# Activity
An exact copy of every entry is needed, without the pictures.

# Data for processing
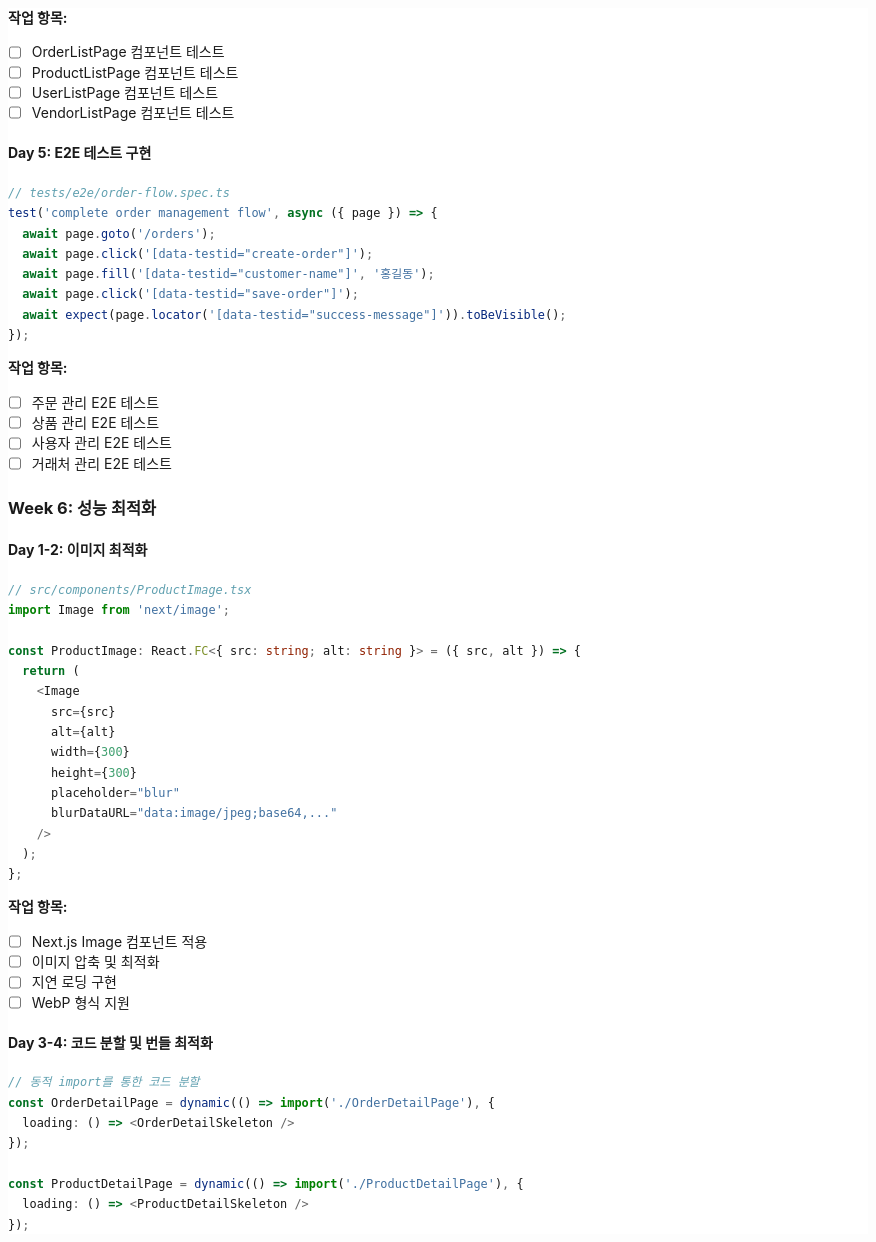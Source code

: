**작업 항목:**
- [ ] OrderListPage 컴포넌트 테스트
- [ ] ProductListPage 컴포넌트 테스트
- [ ] UserListPage 컴포넌트 테스트
- [ ] VendorListPage 컴포넌트 테스트

#### Day 5: E2E 테스트 구현
```typescript
// tests/e2e/order-flow.spec.ts
test('complete order management flow', async ({ page }) => {
  await page.goto('/orders');
  await page.click('[data-testid="create-order"]');
  await page.fill('[data-testid="customer-name"]', '홍길동');
  await page.click('[data-testid="save-order"]');
  await expect(page.locator('[data-testid="success-message"]')).toBeVisible();
});
```

**작업 항목:**
- [ ] 주문 관리 E2E 테스트
- [ ] 상품 관리 E2E 테스트
- [ ] 사용자 관리 E2E 테스트
- [ ] 거래처 관리 E2E 테스트

### Week 6: 성능 최적화

#### Day 1-2: 이미지 최적화
```typescript
// src/components/ProductImage.tsx
import Image from 'next/image';

const ProductImage: React.FC<{ src: string; alt: string }> = ({ src, alt }) => {
  return (
    <Image
      src={src}
      alt={alt}
      width={300}
      height={300}
      placeholder="blur"
      blurDataURL="data:image/jpeg;base64,..."
    />
  );
};
```

**작업 항목:**
- [ ] Next.js Image 컴포넌트 적용
- [ ] 이미지 압축 및 최적화
- [ ] 지연 로딩 구현
- [ ] WebP 형식 지원

#### Day 3-4: 코드 분할 및 번들 최적화
```typescript
// 동적 import를 통한 코드 분할
const OrderDetailPage = dynamic(() => import('./OrderDetailPage'), {
  loading: () => <OrderDetailSkeleton />
});

const ProductDetailPage = dynamic(() => import('./ProductDetailPage'), {
  loading: () => <ProductDetailSkeleton />
});
```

# Solution to the exercise
Source code

:**작업 항목:**
- [ ] OrderListPage 컴포넌트 테스트
- [ ] ProductListPage 컴포넌트 테스트
- [ ] UserListPage 컴포넌트 테스트
- [ ] VendorListPage 컴포넌트 테스트

#### Day 5: E2E 테스트 구현
```typescript
// tests/e2e/order-flow.spec.ts
test('complete order management flow', async ({ page }) => {
  await page.goto('/orders');
  await page.click('[data-testid="create-order"]');
  await page.fill('[data-testid="customer-name"]', '홍길동');
  await page.click('[data-testid="save-order"]');
  await expect(page.locator('[data-testid="success-message"]')).toBeVisible();
});
```

**작업 항목:**
- [ ] 주문 관리 E2E 테스트
- [ ] 상품 관리 E2E 테스트
- [ ] 사용자 관리 E2E 테스트
- [ ] 거래처 관리 E2E 테스트

### Week 6: 성능 최적화

#### Day 1-2: 이미지 최적화
```typescript
// src/components/ProductImage.tsx
import Image from 'next/image';

const ProductImage: React.FC<{ src: string; alt: string }> = ({ src, alt }) => {
  return (
    <Image
      src={src}
      alt={alt}
      width={300}
      height={300}
      placeholder="blur"
      blurDataURL="data:image/jpeg;base64,..."
    />
  );
};
```

**작업 항목:**
- [ ] Next.js Image 컴포넌트 적용
- [ ] 이미지 압축 및 최적화
- [ ] 지연 로딩 구현
- [ ] WebP 형식 지원

#### Day 3-4: 코드 분할 및 번들 최적화
```typescript
// 동적 import를 통한 코드 분할
const OrderDetailPage = dynamic(() => import('./OrderDetailPage'), {
  loading: () => <OrderDetailSkeleton />
});

const ProductDetailPage = dynamic(() => import('./ProductDetailPage'), {
  loading: () => <ProductDetailSkeleton />
});
```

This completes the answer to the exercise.